Thanks for raising this @weiwang217. I've opened #837 to resolve this. Would you mind testing that PR out and letting me know if it solves your problem?

jacobtomlinson avatar Oct 19 '23 10:10 jacobtomlinson

Thanks! How can I build and install the dask operator?

Jacob Tomlinson @.***> 于2023年10月19日周四 03:48写道:

Thanks for raising this @weiwang217 https://github.com/weiwang217. I've opened #837 https://github.com/dask/dask-kubernetes/pull/837 to resolve this. Would you mind testing that PR out and letting me know if it solves your problem?

— Reply to this email directly, view it on GitHub https://github.com/dask/dask-kubernetes/issues/836#issuecomment-1770555439, or unsubscribe https://github.com/notifications/unsubscribe-auth/ABZF2RVJUPVM3WL7I4EDBN3YAEAPRAVCNFSM6AAAAAA6GFV5BWVHI2DSMVQWIX3LMV43OSLTON2WKQ3PNVWWK3TUHMYTONZQGU2TKNBTHE . You are receiving this because you were mentioned.Message ID: @.***>

-- Wang, Wei

MAIL: @.***

weiwang217 avatar Oct 19 '23 17:10 weiwang217

We have documentation on how to do this here https://kubernetes.dask.org/en/latest/testing.html#testing-operator-controller-prs

jacobtomlinson avatar Oct 20 '23 09:10 jacobtomlinson

It worked. When is the code going to be merged into the main? Thanks!

Thanks, Wei

Jacob Tomlinson @.***> 于2023年10月20日周五 02:39写道:

We have documentation on how to do this here https://kubernetes.dask.org/en/latest/testing.html#testing-operator-controller-prs

— Reply to this email directly, view it on GitHub https://github.com/dask/dask-kubernetes/issues/836#issuecomment-1772407788, or unsubscribe https://github.com/notifications/unsubscribe-auth/ABZF2RUJWBMGVBJMVI6T5BLYAJBFJAVCNFSM6AAAAAA6GFV5BWVHI2DSMVQWIX3LMV43OSLTON2WKQ3PNVWWK3TUHMYTONZSGQYDONZYHA . You are receiving this because you were mentioned.Message ID: @.***>

-- Wang, Wei

MAIL: @.***

weiwang217 avatar Oct 20 '23 23:10 weiwang217

Hi Jacob,

I have a suspicion that change may have caused a regression when working with replicas > 1. When I start a new DaskJob, all but one replica fails to connect to the scheduler because of duplicate names.
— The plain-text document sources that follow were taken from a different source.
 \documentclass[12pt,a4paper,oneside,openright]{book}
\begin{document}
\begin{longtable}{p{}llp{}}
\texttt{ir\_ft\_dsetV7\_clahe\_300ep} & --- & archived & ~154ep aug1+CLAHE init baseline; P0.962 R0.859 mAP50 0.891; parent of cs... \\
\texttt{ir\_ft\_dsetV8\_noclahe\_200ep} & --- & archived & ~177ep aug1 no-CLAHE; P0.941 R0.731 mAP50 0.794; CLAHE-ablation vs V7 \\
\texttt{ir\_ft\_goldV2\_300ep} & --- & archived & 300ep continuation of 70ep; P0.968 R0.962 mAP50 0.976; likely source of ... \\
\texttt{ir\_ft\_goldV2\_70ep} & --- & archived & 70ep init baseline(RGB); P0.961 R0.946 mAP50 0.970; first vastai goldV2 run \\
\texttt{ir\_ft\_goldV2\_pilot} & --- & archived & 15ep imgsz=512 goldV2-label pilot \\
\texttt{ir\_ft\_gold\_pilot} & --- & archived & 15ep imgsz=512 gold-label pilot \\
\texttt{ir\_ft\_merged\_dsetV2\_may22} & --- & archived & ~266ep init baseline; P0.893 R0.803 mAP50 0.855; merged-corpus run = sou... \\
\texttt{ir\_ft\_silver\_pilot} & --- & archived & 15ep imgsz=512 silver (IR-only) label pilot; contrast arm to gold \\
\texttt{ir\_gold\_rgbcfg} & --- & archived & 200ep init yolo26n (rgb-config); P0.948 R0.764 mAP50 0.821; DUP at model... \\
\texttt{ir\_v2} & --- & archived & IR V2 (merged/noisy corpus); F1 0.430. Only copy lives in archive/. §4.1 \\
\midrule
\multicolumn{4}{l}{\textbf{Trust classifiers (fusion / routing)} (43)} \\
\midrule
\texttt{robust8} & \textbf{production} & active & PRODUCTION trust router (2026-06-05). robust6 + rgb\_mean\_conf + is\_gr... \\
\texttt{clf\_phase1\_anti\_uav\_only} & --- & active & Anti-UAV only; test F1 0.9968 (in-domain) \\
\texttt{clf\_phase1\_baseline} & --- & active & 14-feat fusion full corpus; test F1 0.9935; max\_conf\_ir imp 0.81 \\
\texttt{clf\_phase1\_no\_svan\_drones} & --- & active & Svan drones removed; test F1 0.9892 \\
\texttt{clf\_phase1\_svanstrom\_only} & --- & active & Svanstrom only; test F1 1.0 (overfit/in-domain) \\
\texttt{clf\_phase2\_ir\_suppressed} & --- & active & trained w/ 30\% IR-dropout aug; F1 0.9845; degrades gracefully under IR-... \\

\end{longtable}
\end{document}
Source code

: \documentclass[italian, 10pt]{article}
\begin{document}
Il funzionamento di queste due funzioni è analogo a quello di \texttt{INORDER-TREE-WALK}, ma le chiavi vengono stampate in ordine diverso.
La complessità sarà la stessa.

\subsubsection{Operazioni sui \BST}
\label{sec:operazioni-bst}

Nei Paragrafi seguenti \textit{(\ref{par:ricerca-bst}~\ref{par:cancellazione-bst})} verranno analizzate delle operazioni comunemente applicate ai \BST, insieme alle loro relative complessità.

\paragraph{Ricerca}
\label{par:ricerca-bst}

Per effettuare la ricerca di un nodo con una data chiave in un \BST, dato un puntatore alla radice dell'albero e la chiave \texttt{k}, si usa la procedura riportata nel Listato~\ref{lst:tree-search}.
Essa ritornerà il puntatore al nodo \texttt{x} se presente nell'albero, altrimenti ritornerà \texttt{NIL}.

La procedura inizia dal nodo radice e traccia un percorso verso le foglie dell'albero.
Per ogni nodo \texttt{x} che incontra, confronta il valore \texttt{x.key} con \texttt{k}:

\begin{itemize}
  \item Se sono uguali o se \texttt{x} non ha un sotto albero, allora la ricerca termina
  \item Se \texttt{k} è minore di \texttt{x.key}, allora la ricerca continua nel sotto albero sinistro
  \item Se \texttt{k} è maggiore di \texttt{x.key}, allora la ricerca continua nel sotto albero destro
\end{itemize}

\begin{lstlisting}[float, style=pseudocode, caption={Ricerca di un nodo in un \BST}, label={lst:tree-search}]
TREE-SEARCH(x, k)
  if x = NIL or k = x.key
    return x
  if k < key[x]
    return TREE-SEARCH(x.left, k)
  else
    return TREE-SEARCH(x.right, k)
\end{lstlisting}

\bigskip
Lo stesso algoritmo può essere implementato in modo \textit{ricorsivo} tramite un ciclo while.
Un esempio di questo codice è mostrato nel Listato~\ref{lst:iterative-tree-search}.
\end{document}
Indeed when I run kubectl describe pod <worker_pod>

I see: Worker 1:

    Environment:
      DASK_WORKER_NAME:                                  simple-job-default-worker-a10a25ac26
      DASK_SCHEDULER_ADDRESS:                      tcp://simple-job-scheduler.join.svc.cluster.local:8786
      ...

Worker 2:

    Environment:
      DASK_WORKER_NAME:                                  simple-job-default-worker-00add84cde
      DASK_SCHEDULER_ADDRESS:                      tcp://simple-job-scheduler.join.svc.cluster.local:8786
      DASK_WORKER_NAME:                                   simple-job-default-worker-a10a25ac26
      DASK_SCHEDULER_ADDRESS:                      tcp://simple-job-scheduler.join.svc.cluster.local:8786

Because the last defined environment variable is the first replica, all replicas share the same name.

Do you mind taking a look?

(Context: I'm on the same team as weiwang217 and we just noticed this change recently)

kjleftin avatar Oct 26 '23 23:10 kjleftin

Thanks for reporting this @kjleftin. Why are you setting the DASK_WORKER_NAME in your config?

jacobtomlinson avatar Oct 31 '23 16:10 jacobtomlinson

Hi Jacob,

I'm following the example code in https://kubernetes.dask.org/en/latest/operator_resources.html#daskjob

Specifically, passing the DASK_WORKER_NAME env. variable to the dask worker CLI:

            - name: worker
              image: "ghcr.io/dask/dask:latest"
              imagePullPolicy: "IfNotPresent"
              args:
                - dask-worker
                - --name
                - $(DASK_WORKER_NAME)
                - --dashboard
                - --dashboard-address
                - "8788"

Note that I'm not setting DASK_WORKER_NAME explicitly. That is handled by the Dask Operator. (Before this change, each worker would have a different value for DASK_WORKER_NAME, but after this change, each worker has the same value).

kjleftin avatar Oct 31 '23 22:10 kjleftin

@kjleftin ok thanks for the clarification. I expect we may need to use copy to avoid this. I'll take a look at the PR and update it.

jacobtomlinson avatar Nov 01 '23 17:11 jacobtomlinson